L'appelant soutient que le ministère public a détruit hâtivement un bien appartenant à autrui, sans attendre l'issue de la contestation faite le 6 janvier 2017, soit 9 jours seulement après la décision de destruction prise le 29 décembre 2016 , et réitérée le 22 février 2017'; que de plus, le procureur général a clairement invité M. [B] à engager une action mettant en cause la responsabilité de l'Etat'; que M. [B] fait valoir que la date précise de destruction de l'arme n'est pas établie, que le postulat de la juridiction de première instance ne repose donc sur rien et que la faute lourde est incontestable.

Concernant le préjudice, il soutient, d'une part, que le préjudice matériel est caractérisé et produit des justificatif du prix moyen, c'est-à-dire 2 000 euros, et d'autre part, que c'était un cadeau de son épouse, qu'il était chasseur depuis de nombreuses années et qu'il n'a pu reprendre son loisir depuis le 12 octobre 2017, n'ayant pas les moyens de la remplacer et attendant qu'on lui restitue la sienne, que le préjudice moral est ainsi caractérisé à hauteur de 5 000 euros.

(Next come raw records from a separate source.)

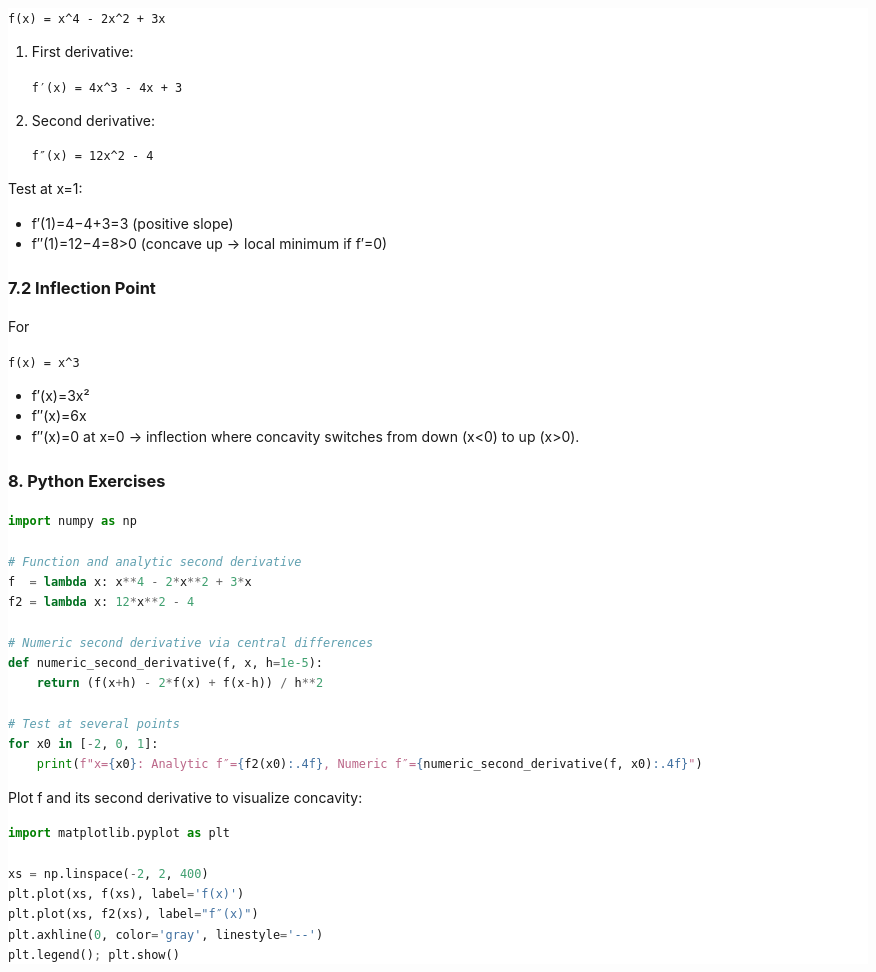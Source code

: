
 ```
f(x) = x^4 - 2x^2 + 3x
```

1. First derivative:
    
    ```
    f′(x) = 4x^3 - 4x + 3
    ```
    
2. Second derivative:
    
    ```
    f″(x) = 12x^2 - 4
    ```
    

Test at x=1:

- f′(1)=4−4+3=3 (positive slope)
- f″(1)=12−4=8>0 (concave up → local minimum if f′=0)

### 7.2 Inflection Point

For

```
f(x) = x^3
```

- f′(x)=3x²
- f″(x)=6x
- f″(x)=0 at x=0 → inflection where concavity switches from down (x<0) to up (x>0).

### 8. Python Exercises

```python
import numpy as np

# Function and analytic second derivative
f  = lambda x: x**4 - 2*x**2 + 3*x
f2 = lambda x: 12*x**2 - 4

# Numeric second derivative via central differences
def numeric_second_derivative(f, x, h=1e-5):
    return (f(x+h) - 2*f(x) + f(x-h)) / h**2

# Test at several points
for x0 in [-2, 0, 1]:
    print(f"x={x0}: Analytic f″={f2(x0):.4f}, Numeric f″={numeric_second_derivative(f, x0):.4f}")
```

Plot f and its second derivative to visualize concavity:

```python
import matplotlib.pyplot as plt

xs = np.linspace(-2, 2, 400)
plt.plot(xs, f(xs), label='f(x)')
plt.plot(xs, f2(xs), label="f″(x)")
plt.axhline(0, color='gray', linestyle='--')
plt.legend(); plt.show()
```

Par conclusions notifiées le 14 juin 2022, l' Agent Judiciaire de l'Etat demande à la cour de :

Vu les articles L.141-1 et L.141-3 du code de l'organisation judiciaire,

Vu l'alinéa 5 de l'article 51-5 du code de procédure pénale en vigueur en 2017,

Vu le jugement du pôle civil du tribunal judiciaire de Reims en date du 12 octobre 2021,

Vu les pièces versées aux débats,

- confirmer le jugement en ce qu'il a :

* débouté M. [B] de son action en responsabilité de l'Etat pour dysfonctionnement du service public de la justice et en indemnisation,

* condamné M. [B] aux dépens,

Subsidiairement dans l'hypothèse où la cour viendrait à considérer que l'appelant serait victime

d'une faute lourde du service public de la justice en raison de la destruction de son arme à feu,

- juger que M. [B] ne rapporte pas la preuve de l'existence et/ou de l'étendue de son préjudice,

- débouter en conséquence M. [B] de ses demandes indemnitaires,

A titre infiniment subsidiaire,

- ramener les demandes indemnitaires de M. [B] à de plus justes proportions,

Infirmer le jugement en ce qu'il a'dit n'y avoir lieu à application des dispositions de l'article 700 du code de procédure civile,

Et statuant à nouveau :

- condamner M. [O] [B] à payer à Madame l'Agent Judiciaire de l'Etat la somme de 1 000€ au titre de ses frais irrépétibles de première instance sur le fondement de l'article 700 du code de procédure civile,

En tout état de cause :

- condamner M. [O] [B] à payer à Madame l'Agent Judiciaire de l'Etat la somme de

1 500€ au titre de ses frais irrépétibles d'appel sur le fondement de l'article 700 du code de procédure civile, ainsi qu'aux entiers dépens de première instance et d'appel, dont distraction au profit de la SELAS BDB et Associés, prise en la personne de Maître [U] [V].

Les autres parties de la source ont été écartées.